P-044 - PATIENTS' AND CLINICIANS' PERSPECTIVES ON VIRTUAL PHONE CONSULTATION IN VASCULAR SURGERY

TOPIC:
Other
AUTHORS:
Tang L. (Department of Vascular Surgery, Belfast Health and Social Care Trust ~ Belfast ~ United Kingdom) , Yahya M.S. (Department of Vascular Surgery, Belfast Health and Social Care Trust ~ Belfast ~ United Kingdom) , Mohamad M.B. (Department of Vascular Surgery, Belfast Health and Social Care Trust ~ Belfast ~ United Kingdom) , Healy D. (Department of Vascular Surgery, Belfast Health and Social Care Trust ~ Belfast ~ United Kingdom)
Introduction:
The COVID-19 pandemic has challenged our outpatients' service because our capacity to offer face to face (F2F) clinic visits was reduced. Therefore, early in the pandemic we initiated a virtual phone consultation (VPC) program. VPC allowed us to safely streamline access to F2F hospital contact for those patients who needed it during the pandemic while efficiently dealing with our backlog of patients with less urgent clinical situations. We were able to reduce our outpatient waiting list from over 1000 patients at the beginning of the pandemic to just 150 patients in early 2022. We plan to continue our use of VPC after the pandemic and therefore attention to quality improvement was necessary to ensure that effective and high-quality care is maintained. Consequently, we decided to evaluate patients' and clinicians' perspectives on VPC and identify areas for improvement.
Methods:
A telephone questionnaire for patients was designed that included closed questions on the concept of VPC, satisfaction with VPC, and on the practicalities of delivering VPC. There was an open question on suggestions for improvement. Two researchers delivered this telephone survey to a random sample of 100 patients selected from our VPC clinics that took place between December 2021 and February 2022. The patient telephone survey was done either on the same day as the VPC or up to three days after. We also designed a survey for clinicians. This survey involved questions on the concept of VPC, clinician satisfaction, and practical aspects of organising effective VPC clinics. We included an open question that aimed to determine which categories of patients clinicians thought were best suited to VPC and an open question on potential dangers that VPC may carry. Finally, we included an open question on clinicians' suggestions for improvements to our VPC program. Regarding closed questions, our results were presented as proportions and mean scores from 5-point Likert scales with standard deviation (SD). We analysed the themes that were identified in answers to open questions.
Results:
56 men and 44 women were included in our patient survey (average age of 69 years). Most patients agreed with the idea of doing VPC and the average satisfaction score for patients' most recent VPC was 4.42/5 (SD 0.90). Patients appreciated the benefits of VPC and the top three perceived benefits of VPC from the patients' perspectives were lower infection risk (69 patients), lack of need to travel (36 patients) and increased efficiency (7 patients). 67 patients said that the phone call was made on time. 1 patient reported a late telephone review. 22 patients were unaware that F2F reviews could be done instead of VPC at their request. 58 patients said that they would like a F2F review for their next appointment. 2 patients suggested that being given a written summary of the VPC would be beneficial and 2 suggested using video calls. 11 clinicians (6/9 consultants and 5/7 registrars) participated in the clinician questionnaire. The majority were satisfied with the use of VPC and wished to continue the use of VPC. 6 clinicians stated that they tended to call the patients earlier than the scheduled time and 1 clinician tended to call patients late. Clinicians felt that the benefits of VPC were increased efficiency (8 clinicians), lower infection risk (6 clinicians) and reduced cost (5 clinicians).

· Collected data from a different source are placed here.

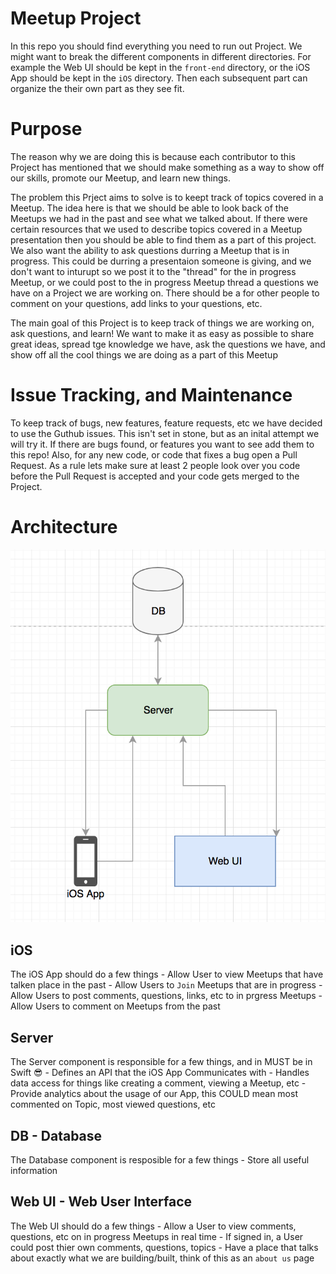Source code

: # Meetup Project

In this repo you should  find everything you need to run out Project. We might want to break the different components in different directories. For example the Web UI should be kept in the `front-end` directory, or the iOS App should be kept in the `iOS` directory. Then each subsequent part can organize the their own part as they see fit. 

# Purpose
The reason why we are doing this is because each contributor to this Project has mentioned that we should make something as a way to show off our skills, promote our Meetup, and learn new things. 

The problem this Prject aims to solve is to keept track of topics covered in a Meetup. The idea here is that we should be able to look back of the Meetups we had in the past and see what we talked about. If there were certain resources that we used to describe topics covered in a Meetup presentation then you should be able to find them as a part of this project. We also want the ability to ask questions durring a Meetup that is in progress. This could be durring a presentaion someone is giving, and we don't want to inturupt so we post it to the "thread" for the in progress Meetup, or we could post to the in progress Meetup thread a questions we have on a Project we are working on. There should be a for other people to comment on your questions, add links to your questions, etc. 

The main goal of this Project is to keep track of things we are working on, ask questions, and learn! We want to make it as easy as possible to share great ideas, spread tge knowledge we have, ask the questions we have, and show off all the cool things we are doing as a part of this Meetup


# Issue Tracking, and Maintenance
To keep track of bugs, new features, feature requests, etc we have decided to use the Guthub issues. This isn't set in stone, but as an inital attempt we will try it. If there are bugs found, or features you want to see add them to this repo! Also, for any new code, or code that fixes a bug open a Pull Request. As a rule lets make sure at least 2 people look over you code before the Pull Request is accepted and your code gets merged to the Project. 

# Architecture 
![App-Arch](./docs/images/arch.png)



## iOS
The iOS App should do a few things
	- Allow User to view Meetups that have talken place in the past
	- Allow Users to `Join` Meetups that are in progress
	- Allow Users to post comments, questions, links, etc to in prgress Meetups
	- Allow Users to comment on Meetups from the past

## Server 
The Server component is responsible for a few things, and in MUST be in Swift 😎
	- Defines an API that the iOS App Communicates with
	- Handles data access for things like creating a comment, viewing a Meetup, etc
	- Provide analytics about the usage of our App, this COULD mean most commented on Topic, most viewed questions, etc

## DB - Database
The Database component is resposible for a few things
	- Store all useful information

## Web UI - Web User Interface
The Web UI should do a few things
	- Allow a User to view comments, questions, etc on in progress Meetups in real time
	- If signed in, a User could post thier own comments, questions, topics
	- Have a place that talks about exactly what we are building/built, think of this as an `about us` page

Clinicians felt that patients with normal scan results (10 clinicians) and patients unable to travel (10 clinicians) were most suitable for VPC. The perceived disadvantages of VPC were the inability to do physical examination (9 clinicians), inability to draw diagrams to form a better understanding (7 clinicians), and poor rapport due to lack of person-to-person interaction (7 clinicians). 7 clinicians felt that the lack of physical examination might delay diagnoses and treatments. To improve the service, 3 clinicians felt that giving patients a written summary of the VPC would be beneficial.
Conclusion:
We found that patients and staff are satisfied with our VPC program and understand its advantages. We think that our service can be improved by ensuring patients know that F2F reviews can be requested at their discretion. It was helpful to know that our patients do not want video calls and that F2F reviews are preferred by patients after an initial VPC review.